Since the conduct of counsel in failing to appear in court at the time required was not something that took place in the court's presence and was not seen or heard by the judge, subdivision (a) of Civil Rule 90, which deals with contempts in the presence of the court, is not applicable. What is applicable is subdivision (b) of Civil Rule 90 which deals with 'every contempt other than that specified in subdivision (a)' of that rule. Under subdivision (b) the court is authorized to 'order the accused party to show cause * * * why he should not be punished for the alleged contempt,' upon a 'proper showing on ex parte motion supported by affidavits'. No such affidavits were filed in this case. The question is whether this amounted to a fatal defect in the proceedings so that the judgment of contempt was void and without effect.

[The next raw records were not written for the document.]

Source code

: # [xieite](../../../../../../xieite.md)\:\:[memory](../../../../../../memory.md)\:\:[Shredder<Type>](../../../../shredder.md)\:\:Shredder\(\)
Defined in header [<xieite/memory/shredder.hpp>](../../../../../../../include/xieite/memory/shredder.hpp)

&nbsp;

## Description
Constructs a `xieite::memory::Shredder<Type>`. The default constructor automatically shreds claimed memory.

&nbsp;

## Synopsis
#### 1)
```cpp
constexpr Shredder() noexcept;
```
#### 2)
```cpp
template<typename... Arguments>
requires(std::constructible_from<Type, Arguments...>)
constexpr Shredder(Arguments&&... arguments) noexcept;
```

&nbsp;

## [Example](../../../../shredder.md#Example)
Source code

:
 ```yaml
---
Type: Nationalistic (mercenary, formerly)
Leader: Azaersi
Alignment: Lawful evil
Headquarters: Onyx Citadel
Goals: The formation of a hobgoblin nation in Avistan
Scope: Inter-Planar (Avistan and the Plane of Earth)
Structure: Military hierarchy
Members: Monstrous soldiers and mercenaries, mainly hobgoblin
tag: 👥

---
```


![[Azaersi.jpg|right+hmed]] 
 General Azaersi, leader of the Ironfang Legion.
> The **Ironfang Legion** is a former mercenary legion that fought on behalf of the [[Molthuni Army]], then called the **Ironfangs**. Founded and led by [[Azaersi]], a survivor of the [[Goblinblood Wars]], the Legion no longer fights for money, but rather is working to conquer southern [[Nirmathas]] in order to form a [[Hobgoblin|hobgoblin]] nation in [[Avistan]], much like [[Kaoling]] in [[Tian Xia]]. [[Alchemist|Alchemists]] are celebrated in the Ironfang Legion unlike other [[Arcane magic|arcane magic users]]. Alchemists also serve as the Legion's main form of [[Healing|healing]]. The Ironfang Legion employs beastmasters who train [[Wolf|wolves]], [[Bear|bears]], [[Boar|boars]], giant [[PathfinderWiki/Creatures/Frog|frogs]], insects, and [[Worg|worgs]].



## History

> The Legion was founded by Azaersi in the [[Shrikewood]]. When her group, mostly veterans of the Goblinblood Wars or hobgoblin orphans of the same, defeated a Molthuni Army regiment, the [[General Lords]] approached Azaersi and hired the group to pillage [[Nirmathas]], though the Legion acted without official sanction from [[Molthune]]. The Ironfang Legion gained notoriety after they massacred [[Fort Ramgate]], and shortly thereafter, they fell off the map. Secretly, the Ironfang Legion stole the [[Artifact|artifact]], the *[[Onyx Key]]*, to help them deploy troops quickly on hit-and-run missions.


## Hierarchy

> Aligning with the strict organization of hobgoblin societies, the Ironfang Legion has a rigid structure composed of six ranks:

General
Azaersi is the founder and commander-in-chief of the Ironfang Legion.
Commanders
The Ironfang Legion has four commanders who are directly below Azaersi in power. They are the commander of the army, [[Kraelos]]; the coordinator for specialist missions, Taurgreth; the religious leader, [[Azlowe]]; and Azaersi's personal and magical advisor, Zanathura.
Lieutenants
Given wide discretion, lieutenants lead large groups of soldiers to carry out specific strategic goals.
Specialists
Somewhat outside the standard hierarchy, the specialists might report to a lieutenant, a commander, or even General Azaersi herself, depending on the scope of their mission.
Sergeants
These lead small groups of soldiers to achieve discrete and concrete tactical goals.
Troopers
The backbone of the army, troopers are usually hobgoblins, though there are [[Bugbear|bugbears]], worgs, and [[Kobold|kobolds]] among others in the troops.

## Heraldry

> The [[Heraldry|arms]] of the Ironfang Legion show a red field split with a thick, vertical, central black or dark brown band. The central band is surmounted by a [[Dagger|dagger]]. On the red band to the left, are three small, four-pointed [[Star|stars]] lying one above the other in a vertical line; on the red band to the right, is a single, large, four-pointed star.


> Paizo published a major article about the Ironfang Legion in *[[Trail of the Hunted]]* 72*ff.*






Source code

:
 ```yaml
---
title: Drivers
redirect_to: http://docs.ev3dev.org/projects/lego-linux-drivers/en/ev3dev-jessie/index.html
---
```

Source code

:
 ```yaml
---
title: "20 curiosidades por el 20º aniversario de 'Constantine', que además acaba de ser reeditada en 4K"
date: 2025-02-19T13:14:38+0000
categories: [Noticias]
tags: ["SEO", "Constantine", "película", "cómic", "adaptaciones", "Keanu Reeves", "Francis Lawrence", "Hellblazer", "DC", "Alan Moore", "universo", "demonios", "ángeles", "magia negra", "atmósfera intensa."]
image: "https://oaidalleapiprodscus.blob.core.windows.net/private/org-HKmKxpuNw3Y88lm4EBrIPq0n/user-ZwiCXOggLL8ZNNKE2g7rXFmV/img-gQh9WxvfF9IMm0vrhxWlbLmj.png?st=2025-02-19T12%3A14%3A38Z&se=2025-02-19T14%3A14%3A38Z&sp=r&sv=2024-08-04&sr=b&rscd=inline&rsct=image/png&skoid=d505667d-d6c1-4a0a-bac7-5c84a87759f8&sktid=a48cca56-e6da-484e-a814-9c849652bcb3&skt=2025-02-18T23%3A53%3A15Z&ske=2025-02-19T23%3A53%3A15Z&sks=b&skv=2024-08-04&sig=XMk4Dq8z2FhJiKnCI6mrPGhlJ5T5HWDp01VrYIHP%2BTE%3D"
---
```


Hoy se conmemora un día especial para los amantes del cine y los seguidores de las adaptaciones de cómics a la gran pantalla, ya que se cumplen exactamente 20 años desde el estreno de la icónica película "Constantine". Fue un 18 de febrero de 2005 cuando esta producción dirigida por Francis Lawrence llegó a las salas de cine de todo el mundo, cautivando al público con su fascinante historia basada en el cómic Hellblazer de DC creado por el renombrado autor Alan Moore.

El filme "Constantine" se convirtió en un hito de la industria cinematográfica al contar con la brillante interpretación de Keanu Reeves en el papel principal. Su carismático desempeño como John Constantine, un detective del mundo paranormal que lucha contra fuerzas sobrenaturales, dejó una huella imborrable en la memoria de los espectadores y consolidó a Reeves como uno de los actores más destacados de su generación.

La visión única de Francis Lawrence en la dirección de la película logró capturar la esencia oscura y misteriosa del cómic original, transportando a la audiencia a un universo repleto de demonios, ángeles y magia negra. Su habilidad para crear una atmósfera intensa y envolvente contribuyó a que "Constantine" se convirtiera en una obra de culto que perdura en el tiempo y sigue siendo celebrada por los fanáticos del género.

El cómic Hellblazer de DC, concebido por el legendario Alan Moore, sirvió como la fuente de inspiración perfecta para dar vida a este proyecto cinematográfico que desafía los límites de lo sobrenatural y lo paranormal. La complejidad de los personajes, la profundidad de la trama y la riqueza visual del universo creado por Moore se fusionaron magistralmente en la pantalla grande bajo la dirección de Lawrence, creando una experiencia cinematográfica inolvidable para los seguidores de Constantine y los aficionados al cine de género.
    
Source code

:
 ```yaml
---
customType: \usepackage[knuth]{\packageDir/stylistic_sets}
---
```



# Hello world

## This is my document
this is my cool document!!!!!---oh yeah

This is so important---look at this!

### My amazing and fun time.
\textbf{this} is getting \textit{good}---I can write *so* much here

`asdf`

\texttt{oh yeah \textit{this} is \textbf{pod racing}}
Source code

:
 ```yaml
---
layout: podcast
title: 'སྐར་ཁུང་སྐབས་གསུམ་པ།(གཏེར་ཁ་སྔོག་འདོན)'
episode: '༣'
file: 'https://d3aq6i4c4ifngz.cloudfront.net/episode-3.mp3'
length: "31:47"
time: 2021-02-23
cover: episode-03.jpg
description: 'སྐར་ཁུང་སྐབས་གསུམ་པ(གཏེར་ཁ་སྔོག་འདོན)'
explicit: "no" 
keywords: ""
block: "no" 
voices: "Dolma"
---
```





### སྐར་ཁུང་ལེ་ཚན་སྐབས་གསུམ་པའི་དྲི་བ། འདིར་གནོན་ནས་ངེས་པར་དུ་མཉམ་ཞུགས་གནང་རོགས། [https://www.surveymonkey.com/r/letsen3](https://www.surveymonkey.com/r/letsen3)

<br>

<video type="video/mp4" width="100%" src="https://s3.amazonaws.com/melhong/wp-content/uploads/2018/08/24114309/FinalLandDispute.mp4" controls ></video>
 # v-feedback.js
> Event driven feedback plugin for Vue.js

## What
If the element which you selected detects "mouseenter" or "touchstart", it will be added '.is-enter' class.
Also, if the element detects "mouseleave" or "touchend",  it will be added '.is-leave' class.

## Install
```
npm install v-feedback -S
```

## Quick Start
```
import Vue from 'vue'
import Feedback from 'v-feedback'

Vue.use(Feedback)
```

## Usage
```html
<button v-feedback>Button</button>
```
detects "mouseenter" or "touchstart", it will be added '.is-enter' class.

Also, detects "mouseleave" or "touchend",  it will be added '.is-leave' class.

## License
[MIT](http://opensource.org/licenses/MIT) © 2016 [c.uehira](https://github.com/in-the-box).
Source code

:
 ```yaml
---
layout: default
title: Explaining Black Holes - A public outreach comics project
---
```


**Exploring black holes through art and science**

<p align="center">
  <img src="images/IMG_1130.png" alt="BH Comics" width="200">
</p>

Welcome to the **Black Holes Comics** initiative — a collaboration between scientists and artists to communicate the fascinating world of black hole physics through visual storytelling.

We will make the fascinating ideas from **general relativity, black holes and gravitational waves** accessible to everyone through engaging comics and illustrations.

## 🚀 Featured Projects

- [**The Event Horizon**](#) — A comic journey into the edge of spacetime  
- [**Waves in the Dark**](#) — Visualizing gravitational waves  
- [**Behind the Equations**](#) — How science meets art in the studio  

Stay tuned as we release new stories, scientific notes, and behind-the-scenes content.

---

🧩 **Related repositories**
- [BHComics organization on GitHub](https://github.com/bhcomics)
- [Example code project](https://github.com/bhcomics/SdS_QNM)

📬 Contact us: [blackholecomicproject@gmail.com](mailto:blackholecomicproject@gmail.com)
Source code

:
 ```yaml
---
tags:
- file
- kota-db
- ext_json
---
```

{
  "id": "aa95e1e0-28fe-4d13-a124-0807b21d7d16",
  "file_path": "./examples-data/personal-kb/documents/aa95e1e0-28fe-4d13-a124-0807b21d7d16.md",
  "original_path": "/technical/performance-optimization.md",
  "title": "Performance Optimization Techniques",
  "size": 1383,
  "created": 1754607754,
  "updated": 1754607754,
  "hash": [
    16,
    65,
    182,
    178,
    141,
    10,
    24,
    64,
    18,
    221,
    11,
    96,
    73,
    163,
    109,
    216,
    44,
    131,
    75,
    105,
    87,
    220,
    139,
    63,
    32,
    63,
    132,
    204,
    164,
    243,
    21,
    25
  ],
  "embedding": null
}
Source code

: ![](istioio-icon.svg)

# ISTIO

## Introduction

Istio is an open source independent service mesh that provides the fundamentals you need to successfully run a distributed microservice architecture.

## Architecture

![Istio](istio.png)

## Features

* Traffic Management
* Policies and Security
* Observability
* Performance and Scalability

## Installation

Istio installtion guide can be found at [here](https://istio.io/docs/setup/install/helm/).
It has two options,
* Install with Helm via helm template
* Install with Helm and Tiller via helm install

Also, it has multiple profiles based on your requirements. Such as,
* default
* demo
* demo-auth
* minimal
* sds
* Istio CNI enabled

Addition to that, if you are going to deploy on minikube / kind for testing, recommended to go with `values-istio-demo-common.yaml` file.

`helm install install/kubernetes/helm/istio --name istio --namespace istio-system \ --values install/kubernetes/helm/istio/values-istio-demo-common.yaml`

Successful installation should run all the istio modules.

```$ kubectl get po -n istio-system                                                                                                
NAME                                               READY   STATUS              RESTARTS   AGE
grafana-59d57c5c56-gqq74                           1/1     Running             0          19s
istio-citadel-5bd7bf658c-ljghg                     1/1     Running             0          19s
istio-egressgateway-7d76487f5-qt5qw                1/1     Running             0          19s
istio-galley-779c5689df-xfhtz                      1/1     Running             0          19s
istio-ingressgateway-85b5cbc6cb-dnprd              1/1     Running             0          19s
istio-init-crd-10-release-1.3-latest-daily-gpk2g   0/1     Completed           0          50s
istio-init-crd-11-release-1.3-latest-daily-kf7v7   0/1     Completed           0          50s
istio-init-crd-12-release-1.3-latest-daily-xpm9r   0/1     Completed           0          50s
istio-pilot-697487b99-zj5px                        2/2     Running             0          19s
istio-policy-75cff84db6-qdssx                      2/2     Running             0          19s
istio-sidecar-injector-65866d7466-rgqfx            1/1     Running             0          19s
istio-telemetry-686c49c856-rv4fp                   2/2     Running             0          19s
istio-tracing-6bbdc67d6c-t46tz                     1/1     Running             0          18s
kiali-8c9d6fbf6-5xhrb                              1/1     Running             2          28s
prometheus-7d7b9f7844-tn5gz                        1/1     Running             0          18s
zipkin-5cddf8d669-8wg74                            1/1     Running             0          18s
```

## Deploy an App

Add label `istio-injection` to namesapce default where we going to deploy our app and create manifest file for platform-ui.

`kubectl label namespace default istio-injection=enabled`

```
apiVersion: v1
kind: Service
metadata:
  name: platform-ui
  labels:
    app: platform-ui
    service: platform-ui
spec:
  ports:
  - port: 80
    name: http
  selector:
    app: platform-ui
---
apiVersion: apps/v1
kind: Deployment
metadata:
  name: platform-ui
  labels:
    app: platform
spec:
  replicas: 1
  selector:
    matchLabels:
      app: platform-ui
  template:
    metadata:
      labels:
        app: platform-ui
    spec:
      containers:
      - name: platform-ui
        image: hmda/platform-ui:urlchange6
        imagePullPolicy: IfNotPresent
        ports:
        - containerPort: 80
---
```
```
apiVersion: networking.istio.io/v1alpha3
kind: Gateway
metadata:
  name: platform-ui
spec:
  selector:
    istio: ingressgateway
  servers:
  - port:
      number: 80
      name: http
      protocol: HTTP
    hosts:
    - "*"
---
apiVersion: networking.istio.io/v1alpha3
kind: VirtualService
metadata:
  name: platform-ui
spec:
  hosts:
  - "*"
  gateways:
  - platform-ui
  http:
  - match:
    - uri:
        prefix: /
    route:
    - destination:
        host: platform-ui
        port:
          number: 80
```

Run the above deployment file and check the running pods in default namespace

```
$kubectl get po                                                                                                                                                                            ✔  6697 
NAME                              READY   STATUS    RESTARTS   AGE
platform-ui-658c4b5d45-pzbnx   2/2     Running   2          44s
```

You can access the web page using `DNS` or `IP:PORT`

The fact of appellant's absence from court at the time set by court order was apparent to the court and became a matter of court record. To require the judge to prepare and file in his own court his affidavit stating that counsel had failed to appear at the time required would be pointless and unnecessary for the protection of the rights of appellant or for the orderly administration of justice.' 6 The purpose of Civil Rule 90(b) in requiring a motion to be supported by affidavits in indirect contempt proceedings is to afford the one charged with contempt the procedural due process requirement of notice of the charge against him. 7 Appellant was given this notice by the order to show cause. In that order the alleged contemptuous act-the failure to appear as required by court order-was specified. An affidavit of the judge to that effect would have added nothing to the requirement that appellant be apprised of the charge against him. Appellant was fully notified of what he was called upon to defend. 8 We hold in this instance that the absence of an affidavit called for under Civil Rule 90(b) did not invalidate the judgment of contempt.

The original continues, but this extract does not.